A senior official at the U.S. Internal Revenue Service (IRS) informed staff on Thursday that approximately 6,000 employees will be laid off, accounting for about 6% of the agency’s workforce. The decision comes amid the peak tax filing season.
The layoffs are part of President Donald Trump’s broader effort to shrink the federal government, impacting banking regulators, forestry workers, and thousands of other government employees. Spearheading this initiative is billionaire Elon Musk, Trump’s largest campaign donor.
During the Conservative Political Action Conference (CPAC) in Maryland, Argentine President Javier Milei handed Musk a chainsaw, symbolizing radical government spending cuts. “This is for bureaucracy,” Musk declared.
Labor unions have filed multiple lawsuits to halt the mass layoffs, but a Washington judge ruled on Thursday that the terminations could proceed.
Targeting IRS Expansion Under Biden
Christy Armstrong, the IRS employment director, reportedly grew emotional while informing staff of the layoffs. The total number of job losses is expected to reach 6,700, primarily affecting employees hired under former President Joe Biden’s administration. Biden’s expansion of the IRS aimed to increase tax collection from the wealthy, a move Republicans opposed, arguing it would disproportionately burden middle-class Americans.
The IRS, which had around 80,000 employees before Biden took office in 2021, grew to approximately 100,000 under his tenure.
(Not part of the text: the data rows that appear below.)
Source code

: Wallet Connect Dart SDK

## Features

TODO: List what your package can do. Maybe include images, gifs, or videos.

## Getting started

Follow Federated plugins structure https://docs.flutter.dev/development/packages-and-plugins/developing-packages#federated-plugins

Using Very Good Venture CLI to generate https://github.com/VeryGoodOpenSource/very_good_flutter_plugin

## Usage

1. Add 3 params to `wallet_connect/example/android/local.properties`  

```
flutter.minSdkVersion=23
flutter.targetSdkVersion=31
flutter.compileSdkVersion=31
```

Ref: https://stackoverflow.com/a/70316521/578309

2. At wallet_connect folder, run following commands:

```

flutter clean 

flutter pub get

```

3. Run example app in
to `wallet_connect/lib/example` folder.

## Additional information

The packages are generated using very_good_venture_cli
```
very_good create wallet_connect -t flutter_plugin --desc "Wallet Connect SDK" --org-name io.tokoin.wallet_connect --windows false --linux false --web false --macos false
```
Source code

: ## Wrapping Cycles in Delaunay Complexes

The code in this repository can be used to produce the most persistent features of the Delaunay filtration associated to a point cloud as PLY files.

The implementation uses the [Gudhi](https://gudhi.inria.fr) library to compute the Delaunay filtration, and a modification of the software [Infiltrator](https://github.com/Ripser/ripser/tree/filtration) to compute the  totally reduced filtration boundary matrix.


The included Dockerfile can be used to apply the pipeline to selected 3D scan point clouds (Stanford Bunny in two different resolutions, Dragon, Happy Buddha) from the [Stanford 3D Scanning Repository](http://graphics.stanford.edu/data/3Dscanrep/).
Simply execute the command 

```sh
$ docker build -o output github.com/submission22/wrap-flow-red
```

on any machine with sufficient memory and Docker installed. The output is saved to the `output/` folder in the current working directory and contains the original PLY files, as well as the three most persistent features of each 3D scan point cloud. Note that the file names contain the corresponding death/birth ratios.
Independent budget analysts had projected that increased staffing would help reduce trillion-dollar deficits.
“This will shift the IRS away from pursuing the wealthy and make it an agency that primarily targets lower-income earners,” said Philip Hackney, a tax law professor at the University of Pittsburgh and former IRS attorney.
Widespread Government Job Cuts
The layoffs affect tax agents, customer service representatives, dispute resolution specialists, and IT staff across all 50 states. The IRS is proceeding cautiously with workforce reductions, given the ongoing tax season, with over 140 million filings expected before the April 15 deadline.
The Trump administration’s broader federal job cuts have targeted newer employees with less job security. The White House is also preparing to fire leaders of the U.S. Postal Service and integrate the independent agency into the Commerce Department, according to The Washington Post.
At the Kansas City IRS office, recently hired employees found their computer access restricted, except for email, which was used to deliver layoff notices. Shannon Ellis, a local union leader, warned that these cuts could impact the collection of federal revenue, which funds essential government programs.
Musk’s Role in Reshaping Government
Republicans have welcomed the cuts, arguing that the federal government is bloated and inefficient. Trump’s team is also targeting agencies regulating large corporations, including Musk’s ventures—SpaceX, Tesla, and Neuralink.
A division within the National Highway Traffic Safety Administration (NHTSA), which oversees autonomous vehicle standards—a key area for Tesla—will reportedly lose nearly half of its staff. The government efficiency team led by Musk has also canceled $8.5 billion in contracts, including foreign aid programs and diversity training initiatives.
Trump and Musk aim to cut at least $1 trillion from the $6.7 trillion federal budget. However, the president has assured that popular entitlement programs will remain untouched.
Democrats argue that Trump is overstepping his constitutional authority and dismantling critical government functions at the expense of middle-class families. A Reuters/Ipsos poll published Thursday found that most Americans worry that federal budget cuts could harm essential public services.
Several government agencies have struggled to implement Trump’s executive orders. U.S. nuclear weapons overseers were briefly laid off and then reinstated, while foreign aid shipments of medicine and food remain stuck in storage due to Trump’s freeze on international assistance.